# EXERCISE:
Find every line below that contains the word "calculadora" and copy it out.

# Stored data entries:
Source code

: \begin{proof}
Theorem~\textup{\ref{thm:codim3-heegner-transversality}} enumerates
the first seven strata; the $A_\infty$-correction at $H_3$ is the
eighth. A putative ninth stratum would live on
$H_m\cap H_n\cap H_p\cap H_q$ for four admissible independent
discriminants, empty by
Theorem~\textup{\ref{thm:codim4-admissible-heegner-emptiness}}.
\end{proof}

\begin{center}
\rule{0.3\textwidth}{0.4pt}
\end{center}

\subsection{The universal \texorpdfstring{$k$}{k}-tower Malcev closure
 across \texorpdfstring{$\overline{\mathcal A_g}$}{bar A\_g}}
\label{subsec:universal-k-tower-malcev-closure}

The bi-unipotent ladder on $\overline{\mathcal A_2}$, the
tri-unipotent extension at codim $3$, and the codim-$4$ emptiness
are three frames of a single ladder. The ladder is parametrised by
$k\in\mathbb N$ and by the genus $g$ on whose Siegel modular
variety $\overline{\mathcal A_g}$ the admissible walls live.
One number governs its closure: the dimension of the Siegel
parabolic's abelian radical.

...

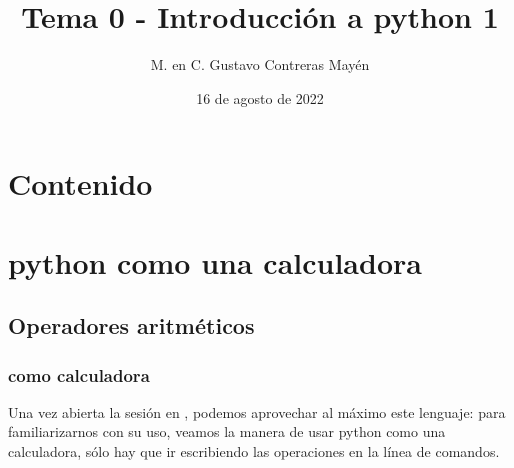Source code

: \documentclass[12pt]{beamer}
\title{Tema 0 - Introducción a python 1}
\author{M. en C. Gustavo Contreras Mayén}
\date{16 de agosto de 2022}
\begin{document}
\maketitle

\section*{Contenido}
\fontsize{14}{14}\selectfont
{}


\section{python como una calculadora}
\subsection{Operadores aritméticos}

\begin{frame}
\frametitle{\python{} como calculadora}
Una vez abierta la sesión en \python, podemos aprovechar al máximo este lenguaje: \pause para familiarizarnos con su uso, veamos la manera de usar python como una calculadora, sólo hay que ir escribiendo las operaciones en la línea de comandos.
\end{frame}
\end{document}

# TASK RESPONSE:
\section{python como una calculadora}
\frametitle{\python{} como calculadora}
Una vez abierta la sesión en \python, podemos aprovechar al máximo este lenguaje: \pause para familiarizarnos con su uso, veamos la manera de usar python como una calculadora, sólo hay que ir escribiendo las operaciones en la línea de comandos.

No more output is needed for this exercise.